Assigned task.
Write out all of the data exactly as it appears.

(Beginning of Material for the task)

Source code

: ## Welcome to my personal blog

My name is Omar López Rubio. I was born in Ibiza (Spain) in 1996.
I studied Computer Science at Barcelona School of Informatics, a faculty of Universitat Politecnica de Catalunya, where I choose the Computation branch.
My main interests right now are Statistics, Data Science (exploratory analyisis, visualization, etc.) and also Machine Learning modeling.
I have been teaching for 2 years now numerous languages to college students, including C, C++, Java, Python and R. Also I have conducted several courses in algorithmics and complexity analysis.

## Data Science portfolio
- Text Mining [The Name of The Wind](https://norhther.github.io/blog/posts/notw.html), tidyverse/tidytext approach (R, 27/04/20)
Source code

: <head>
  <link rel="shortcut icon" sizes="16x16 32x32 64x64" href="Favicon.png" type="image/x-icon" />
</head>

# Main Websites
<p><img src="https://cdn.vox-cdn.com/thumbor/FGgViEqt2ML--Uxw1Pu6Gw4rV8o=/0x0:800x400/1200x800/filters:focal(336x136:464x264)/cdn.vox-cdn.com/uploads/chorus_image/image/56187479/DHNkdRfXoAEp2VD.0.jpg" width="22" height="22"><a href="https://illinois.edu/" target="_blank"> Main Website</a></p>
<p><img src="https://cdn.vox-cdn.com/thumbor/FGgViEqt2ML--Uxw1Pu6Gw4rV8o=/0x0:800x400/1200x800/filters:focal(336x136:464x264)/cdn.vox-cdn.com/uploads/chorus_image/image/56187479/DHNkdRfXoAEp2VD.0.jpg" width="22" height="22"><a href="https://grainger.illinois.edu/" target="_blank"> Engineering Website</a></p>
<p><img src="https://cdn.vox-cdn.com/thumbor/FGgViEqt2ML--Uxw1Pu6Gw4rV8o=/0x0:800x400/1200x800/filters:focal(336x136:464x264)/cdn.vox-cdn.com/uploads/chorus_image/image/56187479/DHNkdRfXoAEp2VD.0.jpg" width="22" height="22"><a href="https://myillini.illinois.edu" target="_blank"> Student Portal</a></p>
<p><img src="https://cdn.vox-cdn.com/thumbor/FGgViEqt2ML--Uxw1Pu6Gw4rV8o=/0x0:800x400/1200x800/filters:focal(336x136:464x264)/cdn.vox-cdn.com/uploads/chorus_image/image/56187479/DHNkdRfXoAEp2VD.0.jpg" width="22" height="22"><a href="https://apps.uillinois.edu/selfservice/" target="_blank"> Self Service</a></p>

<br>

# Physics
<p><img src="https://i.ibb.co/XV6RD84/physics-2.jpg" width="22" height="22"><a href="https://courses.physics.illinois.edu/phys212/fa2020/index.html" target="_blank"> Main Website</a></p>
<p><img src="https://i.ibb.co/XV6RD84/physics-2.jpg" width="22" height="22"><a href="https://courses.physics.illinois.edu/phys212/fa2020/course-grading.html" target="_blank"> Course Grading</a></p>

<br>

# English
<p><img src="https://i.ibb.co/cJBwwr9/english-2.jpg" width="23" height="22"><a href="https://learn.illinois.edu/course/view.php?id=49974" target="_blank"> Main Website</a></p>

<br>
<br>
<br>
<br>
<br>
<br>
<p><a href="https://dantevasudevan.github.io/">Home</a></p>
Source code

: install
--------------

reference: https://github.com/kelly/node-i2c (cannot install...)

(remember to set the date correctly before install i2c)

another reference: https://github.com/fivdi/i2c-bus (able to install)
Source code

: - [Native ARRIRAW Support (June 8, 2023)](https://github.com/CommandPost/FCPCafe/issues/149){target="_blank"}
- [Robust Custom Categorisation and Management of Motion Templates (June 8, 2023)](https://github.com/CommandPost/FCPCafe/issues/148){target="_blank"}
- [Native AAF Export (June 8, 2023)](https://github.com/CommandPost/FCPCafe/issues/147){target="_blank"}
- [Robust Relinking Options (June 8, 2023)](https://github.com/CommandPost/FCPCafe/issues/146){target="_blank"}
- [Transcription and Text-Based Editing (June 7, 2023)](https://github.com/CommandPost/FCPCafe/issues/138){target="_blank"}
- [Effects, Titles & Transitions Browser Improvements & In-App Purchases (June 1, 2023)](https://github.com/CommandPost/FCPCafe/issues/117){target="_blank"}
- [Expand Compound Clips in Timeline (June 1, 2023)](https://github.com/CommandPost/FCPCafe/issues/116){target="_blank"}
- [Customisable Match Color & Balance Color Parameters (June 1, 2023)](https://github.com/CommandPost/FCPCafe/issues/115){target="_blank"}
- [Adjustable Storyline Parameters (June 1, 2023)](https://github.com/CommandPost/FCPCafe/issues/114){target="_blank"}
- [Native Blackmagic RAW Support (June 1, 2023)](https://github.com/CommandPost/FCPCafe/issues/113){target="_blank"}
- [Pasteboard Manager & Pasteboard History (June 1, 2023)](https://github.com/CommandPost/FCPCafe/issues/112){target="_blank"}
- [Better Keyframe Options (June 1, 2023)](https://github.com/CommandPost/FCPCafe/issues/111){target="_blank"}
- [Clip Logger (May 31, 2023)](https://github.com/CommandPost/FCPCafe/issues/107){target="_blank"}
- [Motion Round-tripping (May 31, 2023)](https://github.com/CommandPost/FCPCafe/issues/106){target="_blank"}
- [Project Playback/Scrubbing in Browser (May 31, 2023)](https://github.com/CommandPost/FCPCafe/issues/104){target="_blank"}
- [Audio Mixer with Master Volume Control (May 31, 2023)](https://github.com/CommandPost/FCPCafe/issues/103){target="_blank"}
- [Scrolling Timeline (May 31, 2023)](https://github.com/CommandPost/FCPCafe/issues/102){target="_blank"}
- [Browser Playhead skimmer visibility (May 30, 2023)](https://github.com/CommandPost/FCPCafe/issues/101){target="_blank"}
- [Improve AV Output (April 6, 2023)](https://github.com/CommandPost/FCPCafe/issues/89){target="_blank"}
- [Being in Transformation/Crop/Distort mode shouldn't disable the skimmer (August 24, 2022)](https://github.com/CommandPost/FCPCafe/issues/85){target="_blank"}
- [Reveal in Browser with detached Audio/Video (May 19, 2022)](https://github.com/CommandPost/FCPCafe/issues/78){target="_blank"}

(End of Material for the task)

Output of the exercise.
Source code

: ## Welcome to my personal blog

My name is Omar López Rubio. I was born in Ibiza (Spain) in 1996.
I studied Computer Science at Barcelona School of Informatics, a faculty of Universitat Politecnica de Catalunya, where I choose the Computation branch.
My main interests right now are Statistics, Data Science (exploratory analyisis, visualization, etc.) and also Machine Learning modeling.
I have been teaching for 2 years now numerous languages to college students, including C, C++, Java, Python and R. Also I have conducted several courses in algorithmics and complexity analysis.

## Data Science portfolio
- Text Mining [The Name of The Wind](https://norhther.github.io/blog/posts/notw.html), tidyverse/tidytext approach (R, 27/04/20)
Source code

: <head>
  <link rel="shortcut icon" sizes="16x16 32x32 64x64" href="Favicon.png" type="image/x-icon" />
</head>

# Main Websites
<p><img src="https://cdn.vox-cdn.com/thumbor/FGgViEqt2ML--Uxw1Pu6Gw4rV8o=/0x0:800x400/1200x800/filters:focal(336x136:464x264)/cdn.vox-cdn.com/uploads/chorus_image/image/56187479/DHNkdRfXoAEp2VD.0.jpg" width="22" height="22"><a href="https://illinois.edu/" target="_blank"> Main Website</a></p>
<p><img src="https://cdn.vox-cdn.com/thumbor/FGgViEqt2ML--Uxw1Pu6Gw4rV8o=/0x0:800x400/1200x800/filters:focal(336x136:464x264)/cdn.vox-cdn.com/uploads/chorus_image/image/56187479/DHNkdRfXoAEp2VD.0.jpg" width="22" height="22"><a href="https://grainger.illinois.edu/" target="_blank"> Engineering Website</a></p>
<p><img src="https://cdn.vox-cdn.com/thumbor/FGgViEqt2ML--Uxw1Pu6Gw4rV8o=/0x0:800x400/1200x800/filters:focal(336x136:464x264)/cdn.vox-cdn.com/uploads/chorus_image/image/56187479/DHNkdRfXoAEp2VD.0.jpg" width="22" height="22"><a href="https://myillini.illinois.edu" target="_blank"> Student Portal</a></p>
<p><img src="https://cdn.vox-cdn.com/thumbor/FGgViEqt2ML--Uxw1Pu6Gw4rV8o=/0x0:800x400/1200x800/filters:focal(336x136:464x264)/cdn.vox-cdn.com/uploads/chorus_image/image/56187479/DHNkdRfXoAEp2VD.0.jpg" width="22" height="22"><a href="https://apps.uillinois.edu/selfservice/" target="_blank"> Self Service</a></p>

<br>

# Physics
<p><img src="https://i.ibb.co/XV6RD84/physics-2.jpg" width="22" height="22"><a href="https://courses.physics.illinois.edu/phys212/fa2020/index.html" target="_blank"> Main Website</a></p>
<p><img src="https://i.ibb.co/XV6RD84/physics-2.jpg" width="22" height="22"><a href="https://courses.physics.illinois.edu/phys212/fa2020/course-grading.html" target="_blank"> Course Grading</a></p>

<br>

# English
<p><img src="https://i.ibb.co/cJBwwr9/english-2.jpg" width="23" height="22"><a href="https://learn.illinois.edu/course/view.php?id=49974" target="_blank"> Main Website</a></p>

<br>
<br>
<br>
<br>
<br>
<br>
<p><a href="https://dantevasudevan.github.io/">Home</a></p>
Source code

: install
--------------

reference: https://github.com/kelly/node-i2c (cannot install...)

(remember to set the date correctly before install i2c)

another reference: https://github.com/fivdi/i2c-bus (able to install)
Source code

: - [Native ARRIRAW Support (June 8, 2023)](https://github.com/CommandPost/FCPCafe/issues/149){target="_blank"}
- [Robust Custom Categorisation and Management of Motion Templates (June 8, 2023)](https://github.com/CommandPost/FCPCafe/issues/148){target="_blank"}
- [Native AAF Export (June 8, 2023)](https://github.com/CommandPost/FCPCafe/issues/147){target="_blank"}
- [Robust Relinking Options (June 8, 2023)](https://github.com/CommandPost/FCPCafe/issues/146){target="_blank"}
- [Transcription and Text-Based Editing (June 7, 2023)](https://github.com/CommandPost/FCPCafe/issues/138){target="_blank"}
- [Effects, Titles & Transitions Browser Improvements & In-App Purchases (June 1, 2023)](https://github.com/CommandPost/FCPCafe/issues/117){target="_blank"}
- [Expand Compound Clips in Timeline (June 1, 2023)](https://github.com/CommandPost/FCPCafe/issues/116){target="_blank"}
- [Customisable Match Color & Balance Color Parameters (June 1, 2023)](https://github.com/CommandPost/FCPCafe/issues/115){target="_blank"}
- [Adjustable Storyline Parameters (June 1, 2023)](https://github.com/CommandPost/FCPCafe/issues/114){target="_blank"}
- [Native Blackmagic RAW Support (June 1, 2023)](https://github.com/CommandPost/FCPCafe/issues/113){target="_blank"}
- [Pasteboard Manager & Pasteboard History (June 1, 2023)](https://github.com/CommandPost/FCPCafe/issues/112){target="_blank"}
- [Better Keyframe Options (June 1, 2023)](https://github.com/CommandPost/FCPCafe/issues/111){target="_blank"}
- [Clip Logger (May 31, 2023)](https://github.com/CommandPost/FCPCafe/issues/107){target="_blank"}
- [Motion Round-tripping (May 31, 2023)](https://github.com/CommandPost/FCPCafe/issues/106){target="_blank"}
- [Project Playback/Scrubbing in Browser (May 31, 2023)](https://github.com/CommandPost/FCPCafe/issues/104){target="_blank"}
- [Audio Mixer with Master Volume Control (May 31, 2023)](https://github.com/CommandPost/FCPCafe/issues/103){target="_blank"}
- [Scrolling Timeline (May 31, 2023)](https://github.com/CommandPost/FCPCafe/issues/102){target="_blank"}
- [Browser Playhead skimmer visibility (May 30, 2023)](https://github.com/CommandPost/FCPCafe/issues/101){target="_blank"}
- [Improve AV Output (April 6, 2023)](https://github.com/CommandPost/FCPCafe/issues/89){target="_blank"}
- [Being in Transformation/Crop/Distort mode shouldn't disable the skimmer (August 24, 2022)](https://github.com/CommandPost/FCPCafe/issues/85){target="_blank"}
- [Reveal in Browser with detached Audio/Video (May 19, 2022)](https://github.com/CommandPost/FCPCafe/issues/78){target="_blank"}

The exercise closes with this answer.